All of the data, from the first line to the last, should be reproduced without alteration.

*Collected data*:
◇ ◇ ◇

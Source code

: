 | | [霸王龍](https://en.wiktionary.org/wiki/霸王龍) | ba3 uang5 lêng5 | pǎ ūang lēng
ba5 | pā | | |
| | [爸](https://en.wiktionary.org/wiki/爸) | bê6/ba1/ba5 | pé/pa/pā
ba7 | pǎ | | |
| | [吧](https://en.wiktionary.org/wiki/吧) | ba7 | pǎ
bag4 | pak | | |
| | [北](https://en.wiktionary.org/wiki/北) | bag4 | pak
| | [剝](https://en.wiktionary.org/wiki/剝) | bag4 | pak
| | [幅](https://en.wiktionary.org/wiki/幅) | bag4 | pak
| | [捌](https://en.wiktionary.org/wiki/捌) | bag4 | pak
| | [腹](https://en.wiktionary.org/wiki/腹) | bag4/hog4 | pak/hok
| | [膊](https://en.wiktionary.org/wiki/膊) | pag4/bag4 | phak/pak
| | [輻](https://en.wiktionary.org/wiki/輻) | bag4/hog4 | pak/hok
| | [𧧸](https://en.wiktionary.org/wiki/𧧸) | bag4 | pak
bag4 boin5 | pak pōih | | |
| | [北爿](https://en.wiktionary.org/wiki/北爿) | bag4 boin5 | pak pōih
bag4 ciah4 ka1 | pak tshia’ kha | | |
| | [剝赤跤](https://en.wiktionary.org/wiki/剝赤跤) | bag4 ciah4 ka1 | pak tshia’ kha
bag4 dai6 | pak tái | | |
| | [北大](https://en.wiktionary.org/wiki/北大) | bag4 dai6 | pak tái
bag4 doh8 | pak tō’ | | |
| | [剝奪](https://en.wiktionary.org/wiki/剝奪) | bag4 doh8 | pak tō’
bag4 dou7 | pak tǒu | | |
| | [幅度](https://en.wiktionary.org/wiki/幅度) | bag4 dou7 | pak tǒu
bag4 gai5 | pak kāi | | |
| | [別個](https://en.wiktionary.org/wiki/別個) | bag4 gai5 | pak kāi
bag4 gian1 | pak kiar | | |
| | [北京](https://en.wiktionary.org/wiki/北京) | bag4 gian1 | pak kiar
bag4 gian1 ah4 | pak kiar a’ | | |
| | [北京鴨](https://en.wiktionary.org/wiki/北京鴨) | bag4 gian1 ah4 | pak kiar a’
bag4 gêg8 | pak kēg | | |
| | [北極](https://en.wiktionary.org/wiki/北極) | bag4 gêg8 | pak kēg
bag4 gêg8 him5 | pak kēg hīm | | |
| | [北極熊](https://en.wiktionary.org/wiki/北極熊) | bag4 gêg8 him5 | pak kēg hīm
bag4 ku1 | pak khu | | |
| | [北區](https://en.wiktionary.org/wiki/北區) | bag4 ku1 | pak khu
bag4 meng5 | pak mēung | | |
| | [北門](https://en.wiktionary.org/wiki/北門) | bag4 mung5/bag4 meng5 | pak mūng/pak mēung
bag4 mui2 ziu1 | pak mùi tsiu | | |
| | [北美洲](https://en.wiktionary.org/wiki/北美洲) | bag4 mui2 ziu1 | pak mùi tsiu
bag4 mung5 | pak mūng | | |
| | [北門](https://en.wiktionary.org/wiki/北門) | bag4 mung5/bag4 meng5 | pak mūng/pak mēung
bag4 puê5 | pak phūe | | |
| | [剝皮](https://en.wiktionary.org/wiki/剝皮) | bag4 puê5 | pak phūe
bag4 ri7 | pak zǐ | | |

◇ ◇ ◇

*Written response*:
Source code

: | | [霸王龍](https://en.wiktionary.org/wiki/霸王龍) | ba3 uang5 lêng5 | pǎ ūang lēng
ba5 | pā | | |
| | [爸](https://en.wiktionary.org/wiki/爸) | bê6/ba1/ba5 | pé/pa/pā
ba7 | pǎ | | |
| | [吧](https://en.wiktionary.org/wiki/吧) | ba7 | pǎ
bag4 | pak | | |
| | [北](https://en.wiktionary.org/wiki/北) | bag4 | pak
| | [剝](https://en.wiktionary.org/wiki/剝) | bag4 | pak
| | [幅](https://en.wiktionary.org/wiki/幅) | bag4 | pak
| | [捌](https://en.wiktionary.org/wiki/捌) | bag4 | pak
| | [腹](https://en.wiktionary.org/wiki/腹) | bag4/hog4 | pak/hok
| | [膊](https://en.wiktionary.org/wiki/膊) | pag4/bag4 | phak/pak
| | [輻](https://en.wiktionary.org/wiki/輻) | bag4/hog4 | pak/hok
| | [𧧸](https://en.wiktionary.org/wiki/𧧸) | bag4 | pak
bag4 boin5 | pak pōih | | |
| | [北爿](https://en.wiktionary.org/wiki/北爿) | bag4 boin5 | pak pōih
bag4 ciah4 ka1 | pak tshia’ kha | | |
| | [剝赤跤](https://en.wiktionary.org/wiki/剝赤跤) | bag4 ciah4 ka1 | pak tshia’ kha
bag4 dai6 | pak tái | | |
| | [北大](https://en.wiktionary.org/wiki/北大) | bag4 dai6 | pak tái
bag4 doh8 | pak tō’ | | |
| | [剝奪](https://en.wiktionary.org/wiki/剝奪) | bag4 doh8 | pak tō’
bag4 dou7 | pak tǒu | | |
| | [幅度](https://en.wiktionary.org/wiki/幅度) | bag4 dou7 | pak tǒu
bag4 gai5 | pak kāi | | |
| | [別個](https://en.wiktionary.org/wiki/別個) | bag4 gai5 | pak kāi
bag4 gian1 | pak kiar | | |
| | [北京](https://en.wiktionary.org/wiki/北京) | bag4 gian1 | pak kiar
bag4 gian1 ah4 | pak kiar a’ | | |
| | [北京鴨](https://en.wiktionary.org/wiki/北京鴨) | bag4 gian1 ah4 | pak kiar a’
bag4 gêg8 | pak kēg | | |
| | [北極](https://en.wiktionary.org/wiki/北極) | bag4 gêg8 | pak kēg
bag4 gêg8 him5 | pak kēg hīm | | |
| | [北極熊](https://en.wiktionary.org/wiki/北極熊) | bag4 gêg8 him5 | pak kēg hīm
bag4 ku1 | pak khu | | |
| | [北區](https://en.wiktionary.org/wiki/北區) | bag4 ku1 | pak khu
bag4 meng5 | pak mēung | | |
| | [北門](https://en.wiktionary.org/wiki/北門) | bag4 mung5/bag4 meng5 | pak mūng/pak mēung
bag4 mui2 ziu1 | pak mùi tsiu | | |
| | [北美洲](https://en.wiktionary.org/wiki/北美洲) | bag4 mui2 ziu1 | pak mùi tsiu
bag4 mung5 | pak mūng | | |
| | [北門](https://en.wiktionary.org/wiki/北門) | bag4 mung5/bag4 meng5 | pak mūng/pak mēung
bag4 puê5 | pak phūe | | |
| | [剝皮](https://en.wiktionary.org/wiki/剝皮) | bag4 puê5 | pak phūe
bag4 ri7 | pak zǐ | | |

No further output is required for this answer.